Pour s’assurer de l’intégrité et la compétence du Meneur de jeu, sa position est maintenue dans une instabilité permanente : s’il est dément ou stupide, il finira par être tué, car les tentatives d’assassinat du Meneur de Jeu sont légales et même encouragées comme étant un devoir citoyen, une mise à l’épreuve du dirigeant. S’il est despote ou tyran, il ne restera jamais bien longtemps car les oscillations de la bouteille pourront le chasser du pouvoir à tout moment. De la même façon, rien ne sera jamais fait pour lutter contre les inégalités, on se préoccupera plutôt d’ordonner le hasard en s’assurant que chacun occupe sa juste place, en fonction de sa compétence.

Comme on peut le voir, la détermination par le hasard suppose une détermination rationnelle certaine. D’une part tout est impersonnel et tout le monde est fonctionnaire, d’autre part on juge de la compétence de chacun individuellement dans la lutte des « classes ». A savoir s’il vaut mieux le désordre de la raison ou l’ordre du hasard, je vous laisse en juger, car il s’agit plus d’une question morale que d’une question rationnelle.

Justice et démocratie : questions de chance ?

Ce à quoi nous aspirons le plus pour la vie, non pas seulement pour nous, mais pour toute la communauté humaine, est que celle-ci soit juste.

Cette aspiration, non seulement grandit avec l’âge, tout en devenant toujours plus improbable et utopique. En effet, affronter le bain de la vie et traverser l’enfance suppose toujours une désillusion. Car voir le monde pour ce qu’il est, semble toujours être de le voir de la façon la plus cynique et platonique. Il s’agit de le voir sans morale, sans émotion, nous amenant à détourner notre jugement ; au risque de ne pas vivre dans le « vrai monde ».

Ainsi, qu’est-ce que le monde cynique et rationnel nous révèle le plus ? L’injustice et l’absurde. Selon Albert Camus, rien ne différencie moins le résigné du révolutionnaire, que les convictions selon lesquelles, la vie est naturellement injuste et que la compréhension du monde consiste à accepter que le monde fait rarement sens. L’évidence injuste d’un monde sans évidences, semble alors devenir l’illumination la plus sage de l’art de la vie et de la pensée : Comprendre que nous vivons dans un monde anarchique sur lequel nous n’avons aucun contrôle, et vivre avec.
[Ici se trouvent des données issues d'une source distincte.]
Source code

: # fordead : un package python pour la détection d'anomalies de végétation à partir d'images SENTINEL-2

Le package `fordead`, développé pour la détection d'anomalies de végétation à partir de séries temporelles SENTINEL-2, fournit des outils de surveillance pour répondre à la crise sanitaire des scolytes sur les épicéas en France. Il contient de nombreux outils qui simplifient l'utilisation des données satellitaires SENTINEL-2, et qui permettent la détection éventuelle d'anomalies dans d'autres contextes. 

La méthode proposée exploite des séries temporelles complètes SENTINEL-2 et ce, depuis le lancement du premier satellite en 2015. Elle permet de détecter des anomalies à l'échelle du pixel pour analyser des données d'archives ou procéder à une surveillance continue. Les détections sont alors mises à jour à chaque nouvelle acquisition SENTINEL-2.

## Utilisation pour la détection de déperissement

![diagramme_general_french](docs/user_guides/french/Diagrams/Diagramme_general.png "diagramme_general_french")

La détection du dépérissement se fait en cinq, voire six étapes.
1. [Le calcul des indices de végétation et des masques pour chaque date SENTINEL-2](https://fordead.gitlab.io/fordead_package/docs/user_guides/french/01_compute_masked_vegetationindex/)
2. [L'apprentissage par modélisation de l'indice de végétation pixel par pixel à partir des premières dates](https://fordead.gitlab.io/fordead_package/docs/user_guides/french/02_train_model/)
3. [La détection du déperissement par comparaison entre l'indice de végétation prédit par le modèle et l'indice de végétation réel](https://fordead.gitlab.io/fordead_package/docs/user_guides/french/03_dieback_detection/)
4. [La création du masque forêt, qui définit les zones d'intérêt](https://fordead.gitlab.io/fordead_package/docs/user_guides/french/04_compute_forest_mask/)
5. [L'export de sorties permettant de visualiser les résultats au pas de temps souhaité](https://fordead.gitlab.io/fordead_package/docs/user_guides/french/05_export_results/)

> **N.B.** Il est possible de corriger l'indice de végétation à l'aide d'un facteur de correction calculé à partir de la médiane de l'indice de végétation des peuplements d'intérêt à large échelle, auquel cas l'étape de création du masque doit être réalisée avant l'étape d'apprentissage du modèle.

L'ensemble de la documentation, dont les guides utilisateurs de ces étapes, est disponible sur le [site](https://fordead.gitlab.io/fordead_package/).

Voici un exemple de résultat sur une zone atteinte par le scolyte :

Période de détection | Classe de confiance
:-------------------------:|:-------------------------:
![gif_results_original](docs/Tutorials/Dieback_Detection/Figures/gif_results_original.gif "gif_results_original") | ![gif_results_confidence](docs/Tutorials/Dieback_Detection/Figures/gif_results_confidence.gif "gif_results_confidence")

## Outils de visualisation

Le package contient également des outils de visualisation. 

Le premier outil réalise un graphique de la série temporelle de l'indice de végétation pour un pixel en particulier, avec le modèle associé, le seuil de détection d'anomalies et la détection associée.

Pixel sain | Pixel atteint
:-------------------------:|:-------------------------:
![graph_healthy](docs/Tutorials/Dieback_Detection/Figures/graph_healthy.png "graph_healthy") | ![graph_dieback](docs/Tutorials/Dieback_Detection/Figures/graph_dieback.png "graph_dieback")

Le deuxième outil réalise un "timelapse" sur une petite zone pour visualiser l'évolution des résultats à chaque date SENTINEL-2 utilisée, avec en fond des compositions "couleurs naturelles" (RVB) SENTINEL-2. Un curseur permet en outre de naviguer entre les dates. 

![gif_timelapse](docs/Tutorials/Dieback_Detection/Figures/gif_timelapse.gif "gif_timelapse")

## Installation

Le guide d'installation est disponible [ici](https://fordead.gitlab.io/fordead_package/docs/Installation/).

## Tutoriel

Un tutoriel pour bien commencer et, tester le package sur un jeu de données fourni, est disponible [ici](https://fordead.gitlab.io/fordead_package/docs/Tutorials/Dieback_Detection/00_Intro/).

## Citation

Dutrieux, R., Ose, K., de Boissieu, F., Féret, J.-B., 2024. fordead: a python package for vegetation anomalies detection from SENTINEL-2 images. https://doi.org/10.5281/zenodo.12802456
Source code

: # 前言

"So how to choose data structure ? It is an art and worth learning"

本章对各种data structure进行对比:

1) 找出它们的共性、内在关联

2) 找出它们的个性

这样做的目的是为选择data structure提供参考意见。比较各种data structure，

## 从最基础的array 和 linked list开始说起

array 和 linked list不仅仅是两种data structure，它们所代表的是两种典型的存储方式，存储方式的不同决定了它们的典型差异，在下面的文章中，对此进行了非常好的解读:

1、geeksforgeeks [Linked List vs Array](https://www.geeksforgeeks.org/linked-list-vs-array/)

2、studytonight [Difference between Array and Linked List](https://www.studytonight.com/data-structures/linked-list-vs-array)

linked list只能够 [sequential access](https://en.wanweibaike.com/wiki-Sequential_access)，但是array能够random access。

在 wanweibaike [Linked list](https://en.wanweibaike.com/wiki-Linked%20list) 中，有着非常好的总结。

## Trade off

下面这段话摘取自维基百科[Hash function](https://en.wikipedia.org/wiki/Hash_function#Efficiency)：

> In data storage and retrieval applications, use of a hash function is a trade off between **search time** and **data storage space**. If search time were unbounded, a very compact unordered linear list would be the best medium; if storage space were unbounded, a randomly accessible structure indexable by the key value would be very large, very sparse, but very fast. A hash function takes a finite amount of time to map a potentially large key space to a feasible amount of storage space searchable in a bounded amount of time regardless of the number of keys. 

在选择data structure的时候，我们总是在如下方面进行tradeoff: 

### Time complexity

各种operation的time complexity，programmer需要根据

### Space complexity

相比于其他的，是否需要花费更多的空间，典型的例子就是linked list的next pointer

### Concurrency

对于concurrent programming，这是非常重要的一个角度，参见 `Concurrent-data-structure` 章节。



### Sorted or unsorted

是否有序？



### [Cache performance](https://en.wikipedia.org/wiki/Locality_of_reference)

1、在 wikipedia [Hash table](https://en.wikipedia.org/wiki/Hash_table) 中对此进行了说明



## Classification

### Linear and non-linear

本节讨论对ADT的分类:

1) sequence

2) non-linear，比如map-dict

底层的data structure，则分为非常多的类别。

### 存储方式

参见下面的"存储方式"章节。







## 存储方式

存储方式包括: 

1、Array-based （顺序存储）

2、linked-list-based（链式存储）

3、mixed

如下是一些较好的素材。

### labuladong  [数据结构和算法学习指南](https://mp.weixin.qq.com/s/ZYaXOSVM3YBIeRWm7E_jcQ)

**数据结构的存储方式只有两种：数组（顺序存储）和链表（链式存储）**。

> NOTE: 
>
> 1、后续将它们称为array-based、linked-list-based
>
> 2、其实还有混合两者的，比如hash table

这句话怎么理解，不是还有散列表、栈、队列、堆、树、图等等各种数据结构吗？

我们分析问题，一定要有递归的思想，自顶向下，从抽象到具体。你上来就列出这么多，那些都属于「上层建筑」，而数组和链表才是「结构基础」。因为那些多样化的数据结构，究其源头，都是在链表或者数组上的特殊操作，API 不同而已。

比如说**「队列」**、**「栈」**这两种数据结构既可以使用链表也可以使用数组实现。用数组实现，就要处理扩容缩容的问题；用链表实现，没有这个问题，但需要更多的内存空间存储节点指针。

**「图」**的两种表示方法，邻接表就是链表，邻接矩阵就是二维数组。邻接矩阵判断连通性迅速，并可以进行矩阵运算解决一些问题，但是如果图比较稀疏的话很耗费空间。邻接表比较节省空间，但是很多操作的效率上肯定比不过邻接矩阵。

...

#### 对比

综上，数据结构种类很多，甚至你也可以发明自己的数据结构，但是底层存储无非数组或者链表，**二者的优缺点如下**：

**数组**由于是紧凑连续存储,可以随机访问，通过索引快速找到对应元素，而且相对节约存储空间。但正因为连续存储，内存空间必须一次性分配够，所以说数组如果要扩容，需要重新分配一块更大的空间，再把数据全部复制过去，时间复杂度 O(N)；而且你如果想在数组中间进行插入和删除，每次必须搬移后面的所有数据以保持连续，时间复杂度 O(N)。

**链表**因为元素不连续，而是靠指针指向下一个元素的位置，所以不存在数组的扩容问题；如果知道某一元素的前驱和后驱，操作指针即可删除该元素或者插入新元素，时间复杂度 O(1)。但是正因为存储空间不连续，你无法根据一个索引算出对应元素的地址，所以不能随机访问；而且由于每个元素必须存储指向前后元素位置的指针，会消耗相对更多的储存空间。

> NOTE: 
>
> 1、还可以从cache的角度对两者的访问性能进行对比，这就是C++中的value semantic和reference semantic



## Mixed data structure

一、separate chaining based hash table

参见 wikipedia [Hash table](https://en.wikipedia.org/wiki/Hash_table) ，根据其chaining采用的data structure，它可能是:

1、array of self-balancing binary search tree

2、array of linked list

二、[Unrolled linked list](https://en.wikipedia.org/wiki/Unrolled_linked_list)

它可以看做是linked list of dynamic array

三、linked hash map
Sur cette réflexion, toutes les philosophies semblent se rejoindre avec fatalisme : que ce soit le clinamen épicurien, qui suppose que le hasard de la rencontre des atomes provient d’une déviation spontanée et aléatoire des atomes, ou le pragmatisme stoïcien, qui consiste à se concentrer ambitieusement sur ce que l’on peut contrôler, et d’accepter de subir ce que l’on ne peut pas contrôler, on retrouve cette même idée selon laquelle le hasard et le destin, prédomineront toujours sur nos conditions d’existences.

Autrement dit, « le déterminisme d’abord, le libre-arbitre ensuite ». Nombreux sont les philosophes à reconnaître l’existence du déterminisme (Locke, Hobbes, Spinoza, Nietzsche, Freud, Foucault, …), voire même tous, puisque la métaphysique, champ d’analyse premier du philosophe, repose précisément sur l’étude des causes et des fondements, c’est-à-dire les causes initiales déterminant les conséquences finales.

A fortiori, le déterminisme semble être une des vérités les plus universelles qui soit. L’ensemble des êtres humains doivent admettre cette hypothèse pour raisonner dans un monde cohérent, car fatalement, nous seule façon d’apprendre est de considérer les noumènes et phénomènes ayant existé pour comprendre ce qui existe et ce qui existera. Le raisonnement logique de base est celui de la cause et de la conséquence, il devient rigoureux dès lors qu’on s’interroge sur le caractère DÉTERMINANT d’une cause.

En effet, dans l’absolu, quelle vérité plus universelle, que l’idée que tout a une origine, et que cette origine a été déterminante dans l’existence de toute chose ?

Cette vérité est si frappante que Dieu (ou le Big Bang), supposément l’origine de tout, ne peut échapper au questionnement sur ses origines et ce qui l’a déterminé (Dieu est-il juste ? L’existence de l’Univers est-il un hasard ? …)

Bien entendu, dire que tout est déterminé ne signifie pas pour autant que tout est hasard certains allant même jusqu’à dire que le hasard est une illusion, entretenue seulement parce que nous ne sommes pas capables de comprendre pleinement l’ensemble des déterminations qui nous déterminent.

Bien au contraire, le déterminisme suppose que tout a une explication, et même que tout est possible. Car le déterminisme n’est pas tant une prophétie autoréalisatrice qu’un ensemble infini de déterminants qui déterminent une infinité de déterminés.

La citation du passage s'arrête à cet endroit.